【小学生区分】 ◆佳作 田澤 康成(たざわ やすなり)

まほうの笑顔田澤 康成(横浜市立西本郷小学校6年 横浜市)

言葉が出ない。頭にうかんでいるのに、つまって声にならない。どうしよう・・・。

このような経験をしたことがある人は、多くはないと思う。「難発性吃音」の症状だ。「吃音」という言葉は聞きなれない人も多いと思うが、一般的には「どもり」とも言われる。吃音の発生率は人口の一%と言われている。吃音にも種類があり、その中で最初の一音が出ないタイプが「難発性吃音」だ。

ぼくのいとこには知的障がいがあり、どもりもある。とても明るい性格で、人と接するのが好きで、おしゃべりも大好きなのに、最初の言葉がつまる。ぼくにとっては物心ついた頃からいとこが側にいたので、障がいについては特別な事ではなく、どもりについてもいとこの個性と感じ、違和感を覚える事はなかった。

しかし、社会では違った。学校では、どもりをまねされ、いじめられた。電車の中では話好きないとこのどもりに視線を感じる。

それでも、いとこはいつも笑顔だ。言葉が出ない事に苦しんでいるだろうし、たくさんつらい思いをしているはずなのに、いつも笑顔なのだ。競ったり、うらやんだり、にくしんだりすることなく、誰よりもきれいな心をもち、決して人を傷つけることはない。いじめた事を謝りに来た友達にも、いつもの笑顔で「いいよ。」と仲直りしていた。

ぼく自身が落ちこんだり、悲しんだりしている時も、いつも変わらぬ笑顔で側にいて、「大丈夫だよ。」となぐさめてくれるので、自然といやされ、笑顔がもどった。

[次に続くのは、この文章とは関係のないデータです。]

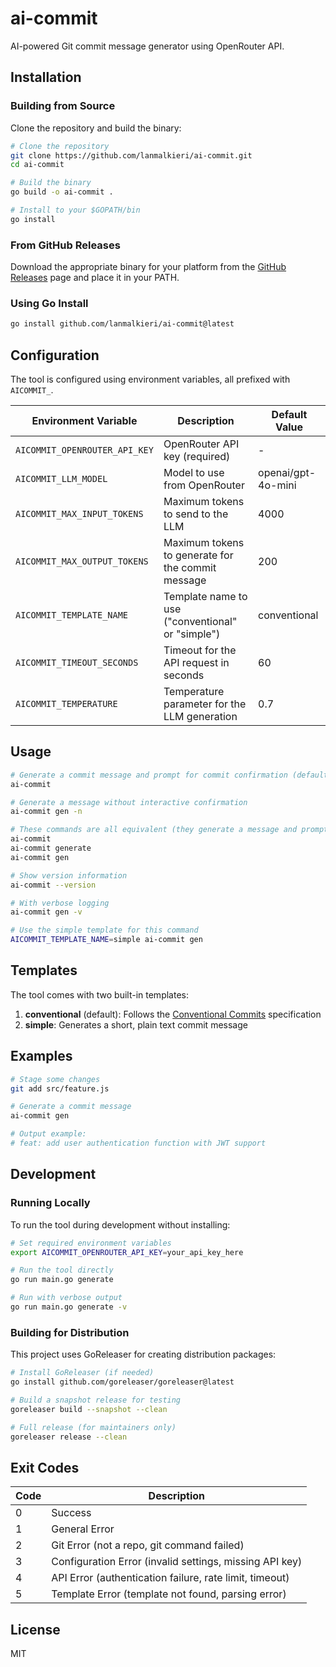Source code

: # ai-commit

AI-powered Git commit message generator using OpenRouter API.

## Installation

### Building from Source

Clone the repository and build the binary:

```bash
# Clone the repository
git clone https://github.com/lanmalkieri/ai-commit.git
cd ai-commit

# Build the binary
go build -o ai-commit .

# Install to your $GOPATH/bin
go install
```

### From GitHub Releases

Download the appropriate binary for your platform from the [GitHub Releases](https://github.com/lanmalkieri/ai-commit/releases) page and place it in your PATH.

### Using Go Install

```bash
go install github.com/lanmalkieri/ai-commit@latest
```

## Configuration

The tool is configured using environment variables, all prefixed with `AICOMMIT_`.

| Environment Variable          | Description                                           | Default Value      |
|-------------------------------|-------------------------------------------------------|--------------------|
| `AICOMMIT_OPENROUTER_API_KEY` | OpenRouter API key (required)                         | -                  |
| `AICOMMIT_LLM_MODEL`          | Model to use from OpenRouter                          | openai/gpt-4o-mini |
| `AICOMMIT_MAX_INPUT_TOKENS`   | Maximum tokens to send to the LLM                     | 4000               |
| `AICOMMIT_MAX_OUTPUT_TOKENS`  | Maximum tokens to generate for the commit message     | 200                |
| `AICOMMIT_TEMPLATE_NAME`      | Template name to use ("conventional" or "simple")     | conventional       |
| `AICOMMIT_TIMEOUT_SECONDS`    | Timeout for the API request in seconds               | 60                 |
| `AICOMMIT_TEMPERATURE`        | Temperature parameter for the LLM generation          | 0.7                |

## Usage

```bash
# Generate a commit message and prompt for commit confirmation (default behavior)
ai-commit

# Generate a message without interactive confirmation
ai-commit gen -n

# These commands are all equivalent (they generate a message and prompt for confirmation)
ai-commit
ai-commit generate 
ai-commit gen

# Show version information
ai-commit --version

# With verbose logging
ai-commit gen -v

# Use the simple template for this command
AICOMMIT_TEMPLATE_NAME=simple ai-commit gen
```

## Templates

The tool comes with two built-in templates:

1. **conventional** (default): Follows the [Conventional Commits](https://www.conventionalcommits.org/) specification
2. **simple**: Generates a short, plain text commit message

## Examples

```bash
# Stage some changes
git add src/feature.js

# Generate a commit message
ai-commit gen

# Output example:
# feat: add user authentication function with JWT support
```

## Development

### Running Locally

To run the tool during development without installing:

```bash
# Set required environment variables
export AICOMMIT_OPENROUTER_API_KEY=your_api_key_here

# Run the tool directly
go run main.go generate

# Run with verbose output
go run main.go generate -v
```

### Building for Distribution

This project uses GoReleaser for creating distribution packages:

```bash
# Install GoReleaser (if needed)
go install github.com/goreleaser/goreleaser@latest

# Build a snapshot release for testing
goreleaser build --snapshot --clean

# Full release (for maintainers only)
goreleaser release --clean
```

## Exit Codes

| Code | Description                                                |
|------|------------------------------------------------------------|  
| 0    | Success                                                    |
| 1    | General Error                                              |
| 2    | Git Error (not a repo, git command failed)                 |
| 3    | Configuration Error (invalid settings, missing API key)    |
| 4    | API Error (authentication failure, rate limit, timeout)    |
| 5    | Template Error (template not found, parsing error)         |

## License

MIT
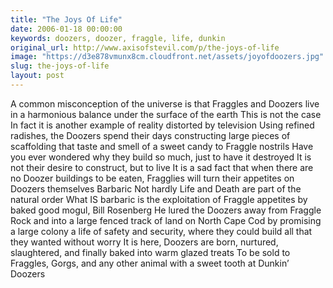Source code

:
 ```yaml
---
title: "The Joys Of Life"
date: 2006-01-18 00:00:00
keywords: doozers, doozer, fraggle, life, dunkin
original_url: http://www.axisofstevil.com/p/the-joys-of-life
image: "https://d3e878vmunx8cm.cloudfront.net/assets/joyofdoozers.jpg"
slug: the-joys-of-life
layout: post
---
```


A common misconception of the universe is that Fraggles and Doozers live in a harmonious balance under the surface of the earth This is not the case In fact it is another example of reality distorted by television Using refined radishes, the Doozers spend their days constructing large pieces of scaffolding that taste and smell of a sweet candy to Fraggle nostrils Have you ever wondered why they build so much, just to have it destroyed It is not their desire to construct, but to live It is a sad fact that when there are no Doozer buildings to be eaten, Fragglies will turn their appetites on Doozers themselves
Barbaric Not hardly Life and Death are part of the natural order What IS barbaric is the exploitation of Fraggle appetites by baked good mogul, Bill Rosenberg He lured the Doozers away from Fraggle Rock and into a large fenced track of land on North Cape Cod by promising a large colony a life of safety and security, where they could build all that they wanted without worry It is here, Doozers are born, nurtured, slaughtered, and finally baked into warm glazed treats To be sold to Fraggles, Gorgs, and any other animal with a sweet tooth at Dunkin’ Doozers

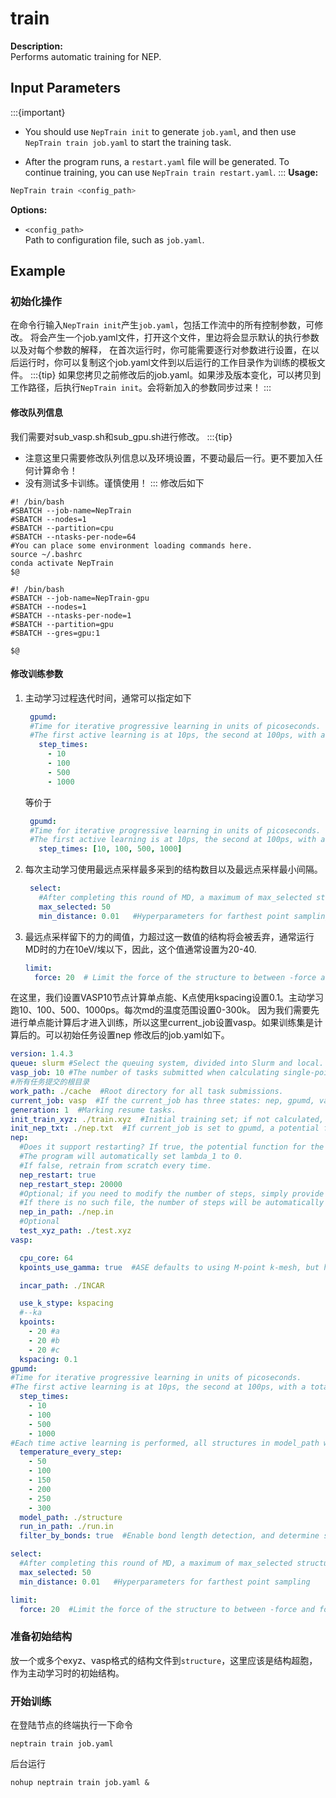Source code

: # train
**Description:**  
Performs automatic training for NEP.
## Input Parameters

:::{important}
- You should use `NepTrain init` to generate `job.yaml`, and then use `NepTrain train job.yaml` to start the training task.  

- After the program runs, a `restart.yaml` file will be generated. To continue training, you can use `NepTrain train restart.yaml`.
::: 
**Usage:**  
```bash
NepTrain train <config_path>
```

**Options:**  
- `<config_path>`  
  Path to configuration file, such as `job.yaml`.
 
 


 
## Example
 
### 初始化操作
在命令行输入`NepTrain init`产生`job.yaml`，包括工作流中的所有控制参数，可修改。
将会产生一个job.yaml文件，打开这个文件，里边将会显示默认的执行参数以及对每个参数的解释，
在首次运行时，你可能需要逐行对参数进行设置，在以后运行时，你可以复制这个job.yaml文件到以后运行的工作目录作为训练的模板文件。
:::{tip}
如果您拷贝之前修改后的job.yaml。如果涉及版本变化，可以拷贝到工作路径，后执行`NepTrain init`。会将新加入的参数同步过来！
:::
#### 修改队列信息
我们需要对sub_vasp.sh和sub_gpu.sh进行修改。
:::{tip}
- 注意这里只需要修改队列信息以及环境设置，不要动最后一行。更不要加入任何计算命令！
- 没有测试多卡训练。谨慎使用！
:::
修改后如下
```shell
#! /bin/bash
#SBATCH --job-name=NepTrain
#SBATCH --nodes=1
#SBATCH --partition=cpu
#SBATCH --ntasks-per-node=64
#You can place some environment loading commands here.
source ~/.bashrc
conda activate NepTrain
$@ 
```
```shell
#! /bin/bash
#SBATCH --job-name=NepTrain-gpu
#SBATCH --nodes=1
#SBATCH --ntasks-per-node=1
#SBATCH --partition=gpu
#SBATCH --gres=gpu:1
 
$@
```
#### 修改训练参数
1. 主动学习过程迭代时间，通常可以指定如下
   ```yaml
    gpumd:
    #Time for iterative progressive learning in units of picoseconds.
    #The first active learning is at 10ps, the second at 100ps, with a total of four active learning sessions.
      step_times:
        - 10
        - 100
        - 500
        - 1000
   ```
   等价于
   ```yaml
    gpumd:
    #Time for iterative progressive learning in units of picoseconds.
    #The first active learning is at 10ps, the second at 100ps, with a total of four active learning sessions.
      step_times: [10, 100, 500, 1000]
   ```

2. 每次主动学习使用最远点采样最多采到的结构数目以及最远点采样最小间隔。
   ```yaml
    select:
      #After completing this round of MD, a maximum of max_selected structures will be selected from all trajectories.
      max_selected: 50
      min_distance: 0.01   #Hyperparameters for farthest point sampling
   ```
3. 最远点采样留下的力的阈值，力超过这一数值的结构将会被丢弃，通常运行MD时的力在10eV/埃以下，因此，这个值通常设置为20-40.
   ```yaml
   limit:
     force: 20  # Limit the force of the structure to between -force and force
   ```
在这里，我们设置VASP10节点计算单点能、K点使用kspacing设置0.1。主动学习跑10、100、500、1000ps。每次md的温度范围设置0-300k。
因为我们需要先进行单点能计算后才进入训练，所以这里current_job设置vasp。如果训练集是计算后的。可以初始任务设置nep
修改后的job.yaml如下。
```yaml
version: 1.4.3
queue: slurm #Select the queuing system, divided into Slurm and local.
vasp_job: 10 #The number of tasks submitted when calculating single-point energy with VASP.
#所有任务提交的根目录
work_path: ./cache  #Root directory for all task submissions.
current_job: vasp  #If the current_job has three states: nep, gpumd, vasp, and if train.xyz has not been calculated, set it to vasp; otherwise, directly set it to use nep to train the potential function, or use gpumd.
generation: 1  #Marking resume tasks.
init_train_xyz: ./train.xyz  #Initial training set; if not calculated, set current_job to vasp.
init_nep_txt: ./nep.txt  #If current_job is set to gpumd, a potential function must be provided; otherwise, it can be ignored.
nep:
  #Does it support restarting? If true, the potential function for the next step will continue from this step for nep_restart_step steps.
  #The program will automatically set lambda_1 to 0.
  #If false, retrain from scratch every time.
  nep_restart: true
  nep_restart_step: 20000
  #Optional; if you need to modify the number of steps, simply provide a file in the current path.
  #If there is no such file, the number of steps will be automatically generated based on the training set.
  nep_in_path: ./nep.in
  #Optional
  test_xyz_path: ./test.xyz
vasp:

  cpu_core: 64
  kpoints_use_gamma: true  #ASE defaults to using M-point k-mesh, but here we default to using the gamma-centered grid; this can be set to false.

  incar_path: ./INCAR

  use_k_stype: kspacing
  #--ka
  kpoints:
    - 20 #a
    - 20 #b
    - 20 #c
  kspacing: 0.1
gpumd:
#Time for iterative progressive learning in units of picoseconds.
#The first active learning is at 10ps, the second at 100ps, with a total of four active learning sessions.
  step_times:
    - 10
    - 100
    - 500
    - 1000
#Each time active learning is performed, all structures in model_path will undergo molecular dynamics (MD) simulations at the following temperatures, followed by sampling.
  temperature_every_step:
    - 50
    - 100
    - 150
    - 200
    - 250
    - 300
  model_path: ./structure
  run_in_path: ./run.in
  filter_by_bonds: true  #Enable bond length detection, and determine structures with bond lengths below 60% of the equilibrium model bond lengths as non-physical structures.

select:
  #After completing this round of MD, a maximum of max_selected structures will be selected from all trajectories.
  max_selected: 50
  min_distance: 0.01   #Hyperparameters for farthest point sampling

limit:
  force: 20  #Limit the force of the structure to between -force and force
```

### 准备初始结构
放一个或多个exyz、vasp格式的结构文件到`structure`，这里应该是结构超胞，作为主动学习时的初始结构。

### 开始训练
在登陆节点的终端执行一下命令
```shell
neptrain train job.yaml

```
后台运行
```shell
nohup neptrain train job.yaml &

```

「この世界の共通言語は英語じゃなくて笑顔だと思う。」これは、「福笑い」という歌の歌詞の一節だ。まさにいとこの笑顔は、障がいもどもりも関係ない、共通言語なのだ。みんなを笑顔にさせるまほうの笑顔と言えるだろう。笑顔があれば必ず通じ合える。そう信じて、そんなまほうの笑顔を持ついとこを誇りに思う。

社会の授業で、基本的人権の尊重について習った。その中には、差別されない権利、すなわち平等権がある。いとこのように、障がいがあっても、その存在に、その変わらぬ笑顔に、きれいな心に、ぼくたちが助けられることがある。だから、障がいがあるというだけで差別されない、互いの事を認めあい共に生きる社会になるよう、ぼくは心から願っている。